/ocaml-ancient

trial at reviving the ancient library

Primary LanguageC

'Ancient' module for OCaml
----------------------------------------------------------------------

What does this module do?
----------------------------------------------------------------------

This module allows you to use in-memory data structures which are
larger than available memory and so are kept in swap.  If you try this
in normal OCaml code, you'll find that the machine quickly descends
into thrashing as the garbage collector repeatedly iterates over
swapped memory structures.  This module lets you break that
limitation.  Of course the module doesn't work by magic :-) If your
program tries to access these large structures, they still need to be
swapped back in, but it is suitable for large, sparsely accessed
structures.

Secondly, this module allows you to share those structures between
processes.  In this mode, the structures are backed by a disk file,
and any process that has read/write access that disk file can map that
file in and see the structures.

To understand what this module really does, you need to know a little
bit of background about the OCaml garbage collector (GC).  OCaml's GC
has two heaps, called the minor and major heaps.  The minor heap is
used for short-term storage of small objects which are usually created
and then quickly become unreachable.  Any objects which persist longer
(or objects which are very big to start with) get moved into the major
heap.  Objects in the major heap are assumed to be around for some
time, and the major heap is GC'd more slowly.
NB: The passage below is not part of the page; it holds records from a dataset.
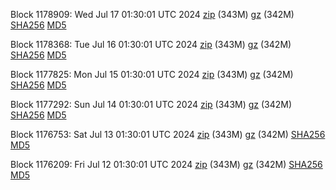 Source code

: Block 1178909: Wed Jul 17 01:30:01 UTC 2024 [zip](https://files.01coin.io/mainnet/2024-07-17/bootstrap.dat.zip) (343M) [gz](https://files.01coin.io/mainnet/2024-07-17/bootstrap.dat.tar.gz) (342M) [SHA256](https://files.01coin.io/mainnet/2024-07-17/sha256.txt) [MD5](https://files.01coin.io/mainnet/2024-07-17/md5.txt)

Block 1178368: Tue Jul 16 01:30:01 UTC 2024 [zip](https://files.01coin.io/mainnet/2024-07-16/bootstrap.dat.zip) (343M) [gz](https://files.01coin.io/mainnet/2024-07-16/bootstrap.dat.tar.gz) (342M) [SHA256](https://files.01coin.io/mainnet/2024-07-16/sha256.txt) [MD5](https://files.01coin.io/mainnet/2024-07-16/md5.txt)

Block 1177825: Mon Jul 15 01:30:01 UTC 2024 [zip](https://files.01coin.io/mainnet/2024-07-15/bootstrap.dat.zip) (343M) [gz](https://files.01coin.io/mainnet/2024-07-15/bootstrap.dat.tar.gz) (342M) [SHA256](https://files.01coin.io/mainnet/2024-07-15/sha256.txt) [MD5](https://files.01coin.io/mainnet/2024-07-15/md5.txt)

Block 1177292: Sun Jul 14 01:30:01 UTC 2024 [zip](https://files.01coin.io/mainnet/2024-07-14/bootstrap.dat.zip) (343M) [gz](https://files.01coin.io/mainnet/2024-07-14/bootstrap.dat.tar.gz) (342M) [SHA256](https://files.01coin.io/mainnet/2024-07-14/sha256.txt) [MD5](https://files.01coin.io/mainnet/2024-07-14/md5.txt)

Block 1176753: Sat Jul 13 01:30:01 UTC 2024 [zip](https://files.01coin.io/mainnet/2024-07-13/bootstrap.dat.zip) (343M) [gz](https://files.01coin.io/mainnet/2024-07-13/bootstrap.dat.tar.gz) (342M) [SHA256](https://files.01coin.io/mainnet/2024-07-13/sha256.txt) [MD5](https://files.01coin.io/mainnet/2024-07-13/md5.txt)

Block 1176209: Fri Jul 12 01:30:01 UTC 2024 [zip](https://files.01coin.io/mainnet/2024-07-12/bootstrap.dat.zip) (343M) [gz](https://files.01coin.io/mainnet/2024-07-12/bootstrap.dat.tar.gz) (342M) [SHA256](https://files.01coin.io/mainnet/2024-07-12/sha256.txt) [MD5](https://files.01coin.io/mainnet/2024-07-12/md5.txt)
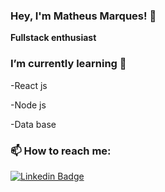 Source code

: ### Hey, I'm Matheus Marques! 👋


 **Fullstack enthusiast**


### I’m currently learning 🌱
<p>-React js</p>
<p>-Node js</p>
<p>-Data base</p>

### 📫 How to reach me:
 [![Linkedin Badge](https://img.shields.io/badge/-Matheus%20Marques-blue?style=flat-square&logo=Linkedin&logoColor=white&link=https://www.linkedin.com/in/matheusm97/)](https://www.linkedin.com/in/matheusm97/) 
<!----
**matheus097/matheus097** is a ✨ _special_ ✨ repository because its `README.md` (this file) appears on your GitHub profile.

Here are some ideas to get you started:

- 🔭 I’m currently working on ...
- 🌱 I’m currently learning ...
- 👯 I’m looking to collaborate on ...
- 🤔 I’m looking for help with ...
- 💬 Ask me about ...
-  ...
- 😄 Pronouns: ...
- ⚡ Fun fact: ...
-
---->
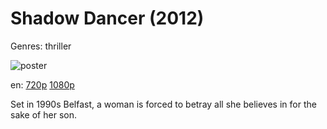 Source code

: # Shadow Dancer (2012)

Genres: thriller

![poster](http://image.tmdb.org/t/p/w500/y9gwGDTZWFrC3TvtM1cJgoypsQW.jpg)

en:
  [720p](magnet:?xt=urn:btih:C4B545F36FCF86037A0B4E6A7816A70D9E8DD1A9&tr=udp://glotorrents.pw:6969/announce&tr=udp://tracker.opentrackr.org:1337/announce&tr=udp://torrent.gresille.org:80/announce&tr=udp://tracker.openbittorrent.com:80&tr=udp://tracker.coppersurfer.tk:6969&tr=udp://tracker.leechers-paradise.org:6969&tr=udp://p4p.arenabg.ch:1337&tr=udp://tracker.internetwarriors.net:1337)
  [1080p](magnet:?xt=urn:btih:0C9CEA69FC7F274A639FBA059B1DD2F70D8D9C88&tr=udp://glotorrents.pw:6969/announce&tr=udp://tracker.opentrackr.org:1337/announce&tr=udp://torrent.gresille.org:80/announce&tr=udp://tracker.openbittorrent.com:80&tr=udp://tracker.coppersurfer.tk:6969&tr=udp://tracker.leechers-paradise.org:6969&tr=udp://p4p.arenabg.ch:1337&tr=udp://tracker.internetwarriors.net:1337)
  


Set in 1990s Belfast, a woman is forced to betray all she believes in for the sake of her son.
This module adds a third heap, called the "ancient heap", which is
never checked by the GC.  Objects must be moved into ancient manually,
using a process called "marking".  Once an object is in the ancient
heap, memory allocation is handled manually.  In particular objects in
the ancient heap may need to be manually deallocated.  The ancient
heap may either exist as ordinary memory, or may be backed by a file,
which is how shared structures are possible.

Structures which are moved into ancient must be treated as STRICTLY
NON-MUTABLE.  If an ancient structure is changed in any way then it
may cause a crash.

There are some limitations which apply to ancient data structures.
See the section "Shortcomings & bugs" below.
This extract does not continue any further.